WORK REQUIRED >> Below are the records; copy every line in them that holds the string "article".

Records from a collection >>
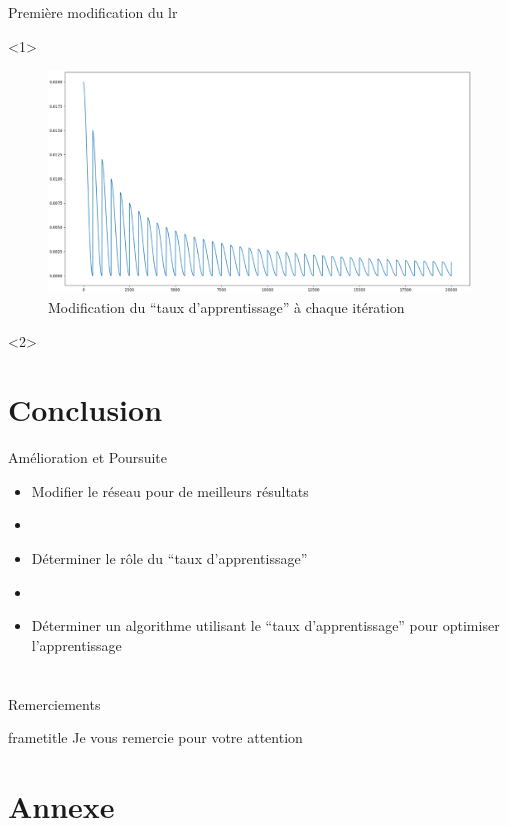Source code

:\documentclass{beamer}
\begin{document}
\begin{frame}[t]{Première modification du lr}
  \begin{onlyenv}<1>
    \begin{figure}
      \begin{center}
        \includegraphics[scale=0.17]{annex/lr_modification}
        \caption{Modification du ``taux d'apprentissage'' à chaque itération}
        \label{ModLR}
      \end{center}
    \end{figure}
  \end{onlyenv}
  \begin{onlyenv}<2>

  \end{onlyenv}
\end{frame}

\section*{Conclusion}

\begin{frame}[t]{Amélioration et Poursuite}
  \begin{itemize}
    \item Modifier le réseau pour de meilleurs résultats
    \item[]
    \item Déterminer le rôle du ``taux d'apprentissage''
    \item[]
    \item Déterminer un algorithme utilisant le ``taux d'apprentissage'' pour optimiser l'apprentissage
  \end{itemize}
\end{frame}

\section*{}

\begin{frame}{Remerciements}
  \begin{beamercolorbox}[ht=2.5ex,dp=1.5ex,center]{frametitle}
    Je vous remercie pour votre attention
  \end{beamercolorbox}
\end{frame}

\appendix

\section*{Annexe}
\end{document}
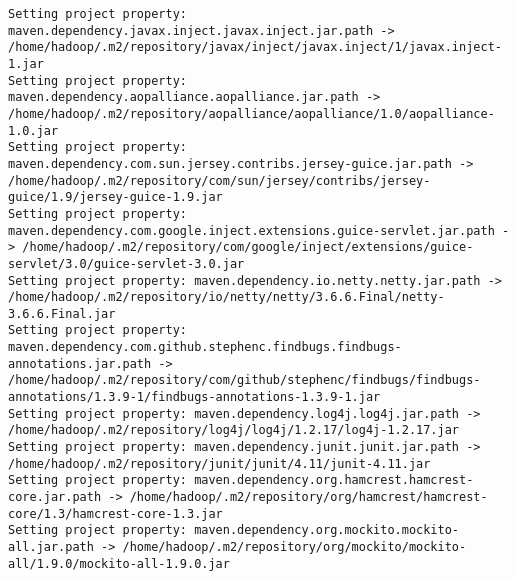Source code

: \begin{verbatim}
Setting project property: maven.dependency.javax.inject.javax.inject.jar.path -> /home/hadoop/.m2/repository/javax/inject/javax.inject/1/javax.inject-1.jar
Setting project property: maven.dependency.aopalliance.aopalliance.jar.path -> /home/hadoop/.m2/repository/aopalliance/aopalliance/1.0/aopalliance-1.0.jar
Setting project property: maven.dependency.com.sun.jersey.contribs.jersey-guice.jar.path -> /home/hadoop/.m2/repository/com/sun/jersey/contribs/jersey-guice/1.9/jersey-guice-1.9.jar
Setting project property: maven.dependency.com.google.inject.extensions.guice-servlet.jar.path -> /home/hadoop/.m2/repository/com/google/inject/extensions/guice-servlet/3.0/guice-servlet-3.0.jar
Setting project property: maven.dependency.io.netty.netty.jar.path -> /home/hadoop/.m2/repository/io/netty/netty/3.6.6.Final/netty-3.6.6.Final.jar
Setting project property: maven.dependency.com.github.stephenc.findbugs.findbugs-annotations.jar.path -> /home/hadoop/.m2/repository/com/github/stephenc/findbugs/findbugs-annotations/1.3.9-1/findbugs-annotations-1.3.9-1.jar
Setting project property: maven.dependency.log4j.log4j.jar.path -> /home/hadoop/.m2/repository/log4j/log4j/1.2.17/log4j-1.2.17.jar
Setting project property: maven.dependency.junit.junit.jar.path -> /home/hadoop/.m2/repository/junit/junit/4.11/junit-4.11.jar
Setting project property: maven.dependency.org.hamcrest.hamcrest-core.jar.path -> /home/hadoop/.m2/repository/org/hamcrest/hamcrest-core/1.3/hamcrest-core-1.3.jar
Setting project property: maven.dependency.org.mockito.mockito-all.jar.path -> /home/hadoop/.m2/repository/org/mockito/mockito-all/1.9.0/mockito-all-1.9.0.jar
\end{verbatim}



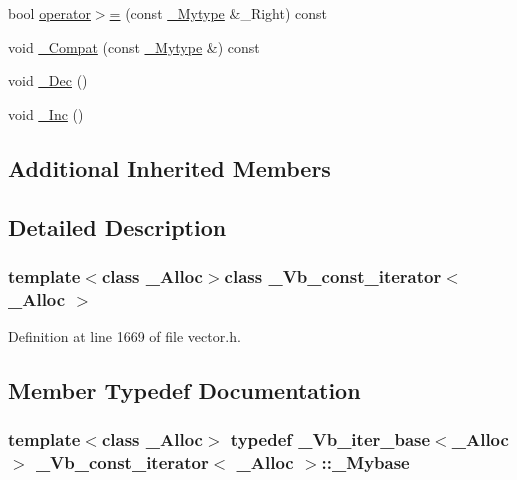 \begin{DoxyCompactItemize}
\item 
bool \hyperlink{class___vb__const__iterator_a19ded2784961c7d4600ea4e3181d3c5b}{operator$>$=} (const \hyperlink{class___vb__const__iterator_acab47f643a88497fc0bb9c74afc59fde}{\+\_\+\+Mytype} \&\+\_\+\+Right) const 
\item 
void \hyperlink{class___vb__const__iterator_af359318c3d113596df73f79719f71eee}{\+\_\+\+Compat} (const \hyperlink{class___vb__const__iterator_acab47f643a88497fc0bb9c74afc59fde}{\+\_\+\+Mytype} \&) const 
\item 
void \hyperlink{class___vb__const__iterator_ac429fd3f4687d20a9271e07d61a2504b}{\+\_\+\+Dec} ()
\item 
void \hyperlink{class___vb__const__iterator_a848814eb433056ebf21e58c35c247c1a}{\+\_\+\+Inc} ()
\end{DoxyCompactItemize}
\subsection*{Additional Inherited Members}


\subsection{Detailed Description}
\subsubsection*{template$<$class \+\_\+\+Alloc$>$class \+\_\+\+Vb\+\_\+const\+\_\+iterator$<$ \+\_\+\+Alloc $>$}



Definition at line 1669 of file vector.\+h.



\subsection{Member Typedef Documentation}
\hypertarget{class___vb__const__iterator_af4d51819174094e3576a3b45a3e3702f}{
\subsubsection[{\+\_\+\+Mybase}]{\setlength{\rightskip}{0pt plus 5cm}template$<$class \+\_\+\+Alloc$>$ typedef {\bf \+\_\+\+Vb\+\_\+iter\+\_\+base}$<$\+\_\+\+Alloc$>$ {\bf \+\_\+\+Vb\+\_\+const\+\_\+iterator}$<$ \+\_\+\+Alloc $>$\+::{\bf \+\_\+\+Mybase}}}\label{class___vb__const__iterator_af4d51819174094e3576a3b45a3e3702f}


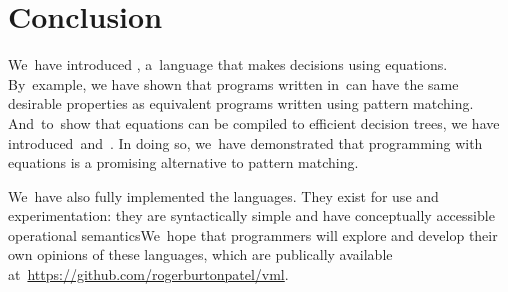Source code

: \documentclass[article,screen,12pt, nonacm]{acmart}
\begin{document}

        

    \section{Conclusion}

    We~have introduced \VMinus, a~language that makes decisions using equations.
    By~example, we have shown that programs written in~\VMinus can have the same
    desirable properties as equivalent programs written using pattern matching.
    And~to~show that equations can be compiled to efficient decision trees, we
    have introduced~\D and~\DTran. In doing so, we~have demonstrated that
    programming with equations is a promising alternative to pattern matching.

    We~have also fully implemented the languages. They exist for use and
    experimentation: they are syntactically simple and have conceptually
    accessible operational semanticsWe~hope that programmers will explore and
    develop their own opinions of these languages, which are publically
    available at~\url{https://github.com/rogerburtonpatel/vml}. 

    
    
\end{document}
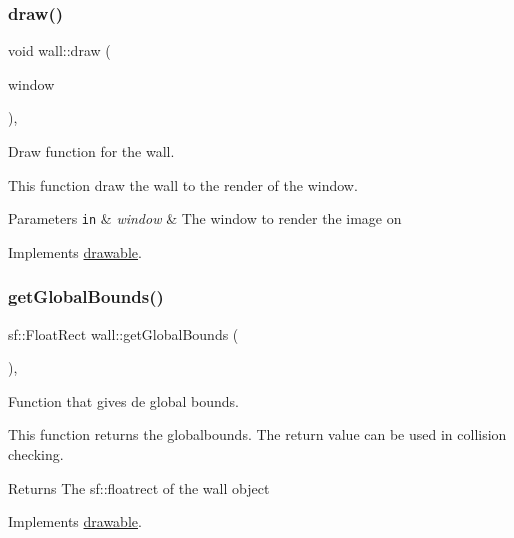 \subsubsection{\texorpdfstring{draw()}{draw()}}
{\footnotesize\ttfamily void wall\+::draw (\begin{DoxyParamCaption}\item[{sf\+::\+Render\+Window \&}]{window }\end{DoxyParamCaption})\hspace{0.3cm}{\ttfamily [override]}, {\ttfamily [virtual]}}



Draw function for the wall. 

This function draw the wall to the render of the window.


\begin{DoxyParams}[1]{Parameters}
\mbox{\tt in}  & {\em window} & The window to render the image on \\
\hline
\end{DoxyParams}


Implements \hyperlink{classdrawable_a4e49e2c1121704c83ce24c5f48dd910f}{drawable}.

\mbox{\label{classwall_a317a464c879cfdf9464bd6f1b62d9101}} 
\subsubsection{\texorpdfstring{get\+Global\+Bounds()}{getGlobalBounds()}}
{\footnotesize\ttfamily sf\+::\+Float\+Rect wall\+::get\+Global\+Bounds (\begin{DoxyParamCaption}{ }\end{DoxyParamCaption})\hspace{0.3cm}{\ttfamily [override]}, {\ttfamily [virtual]}}



Function that gives de global bounds. 

This function returns the globalbounds. The return value can be used in collision checking.

\begin{DoxyReturn}{Returns}
The sf\+::floatrect of the wall object 
\end{DoxyReturn}


Implements \hyperlink{classdrawable_ae013ac0be47538be9ce885d6642daf73}{drawable}.

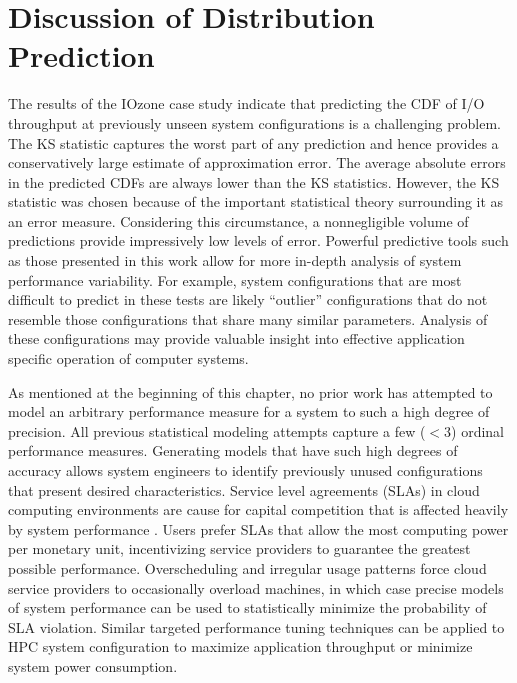 
\section{Discussion of Distribution Prediction}
\label{sec:discussion}

The results of the IOzone case study indicate that predicting the CDF of I/O throughput at previously unseen system configurations is a challenging problem. The KS statistic captures the worst part of any prediction and hence provides a conservatively large estimate of approximation error. The average absolute errors in the predicted CDFs are always lower than the KS statistics. However, the KS statistic was chosen because of the important statistical theory surrounding it as an error measure. Considering this circumstance, a nonnegligible volume of predictions provide impressively low levels of error. Powerful predictive tools such as those presented in this work allow for more in-depth analysis of system performance variability. For example, system configurations that are most difficult to predict in these tests are likely ``outlier'' configurations that do not resemble those configurations that share many similar parameters. Analysis of these configurations may provide valuable insight into effective application specific operation of computer systems.

As mentioned at the beginning of this chapter, no prior work has attempted to model an arbitrary performance measure for a system to such a high degree of precision. All previous statistical modeling attempts capture a few ($<3$) ordinal performance measures. Generating models that have such high degrees of accuracy allows system engineers to identify previously unused configurations that present desired characteristics. Service level agreements (SLAs) in cloud computing environments are cause for capital competition that is affected heavily by system performance \cite{patel2009service}. Users prefer SLAs that allow the most computing power per monetary unit, incentivizing service providers to guarantee the greatest possible performance. Overscheduling and irregular usage patterns force cloud service providers to occasionally overload machines, in which case precise models of system performance can be used to statistically minimize the probability of SLA violation. Similar targeted performance tuning techniques can be applied to HPC system configuration to maximize application throughput or minimize system power consumption.

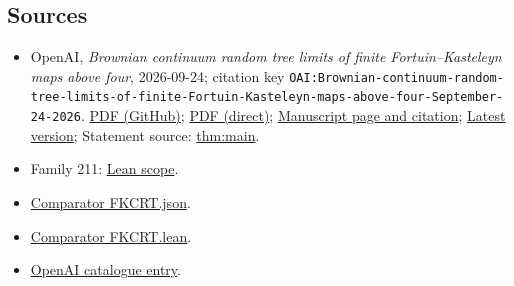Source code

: \documentclass[11pt]{article}
\begin{document}
\subsection{Sources}
\begin{itemize}
\item OpenAI, \emph{Brownian continuum random tree limits of finite Fortuin–Kasteleyn maps above four}, 2026-09-24; citation key \texttt{OAI:Brownian-continuum-random-tree-limits-of-finite-Fortuin-Kasteleyn-maps-above-four-September-24-2026}. \href{https://github.com/openai/math/blob/adc7f1241b42e322a6451854ab7e4b4c146bf78a/preprints/Brownian-continuum-random-tree-limits-of-finite-Fortuin-Kasteleyn-maps-above-four-September-24-2026/main.pdf}{PDF (GitHub)}; \href{https://github.com/openai/math/raw/adc7f1241b42e322a6451854ab7e4b4c146bf78a/preprints/Brownian-continuum-random-tree-limits-of-finite-Fortuin-Kasteleyn-maps-above-four-September-24-2026/main.pdf}{PDF (direct)}; \href{https://github.com/openai/math/blob/adc7f1241b42e322a6451854ab7e4b4c146bf78a/preprints/Brownian-continuum-random-tree-limits-of-finite-Fortuin-Kasteleyn-maps-above-four-September-24-2026/README.md}{Manuscript page and citation}; \href{https://github.com/openai/math/blob/main/preprints/Brownian-continuum-random-tree-limits-of-finite-Fortuin-Kasteleyn-maps-above-four-September-24-2026/main.pdf}{Latest version}; Statement source: \href{https://github.com/openai/math/blob/adc7f1241b42e322a6451854ab7e4b4c146bf78a/preprints/Brownian-continuum-random-tree-limits-of-finite-Fortuin-Kasteleyn-maps-above-four-September-24-2026/build/main.tex\#L100}{thm:main}.
\item Family 211: \href{https://github.com/openai/math/blob/adc7f1241b42e322a6451854ab7e4b4c146bf78a/lean/docs/211.md}{Lean scope}.
\item \href{https://github.com/openai/math/blob/adc7f1241b42e322a6451854ab7e4b4c146bf78a/lean/ComparatorChallenges/FKCRT.json}{Comparator FKCRT.json}.
\item \href{https://github.com/openai/math/blob/adc7f1241b42e322a6451854ab7e4b4c146bf78a/lean/ComparatorChallenges/FKCRT.lean}{Comparator FKCRT.lean}.
\item \href{https://github.com/openai/math/blob/adc7f1241b42e322a6451854ab7e4b4c146bf78a/CONTENTS.md}{OpenAI catalogue entry}.
\end{itemize}
\end{document}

EXERCISE OUTPUT >>
: \documentclass[article,screen,12pt, nonacm]{acmart}
: \documentclass[11pt]{article}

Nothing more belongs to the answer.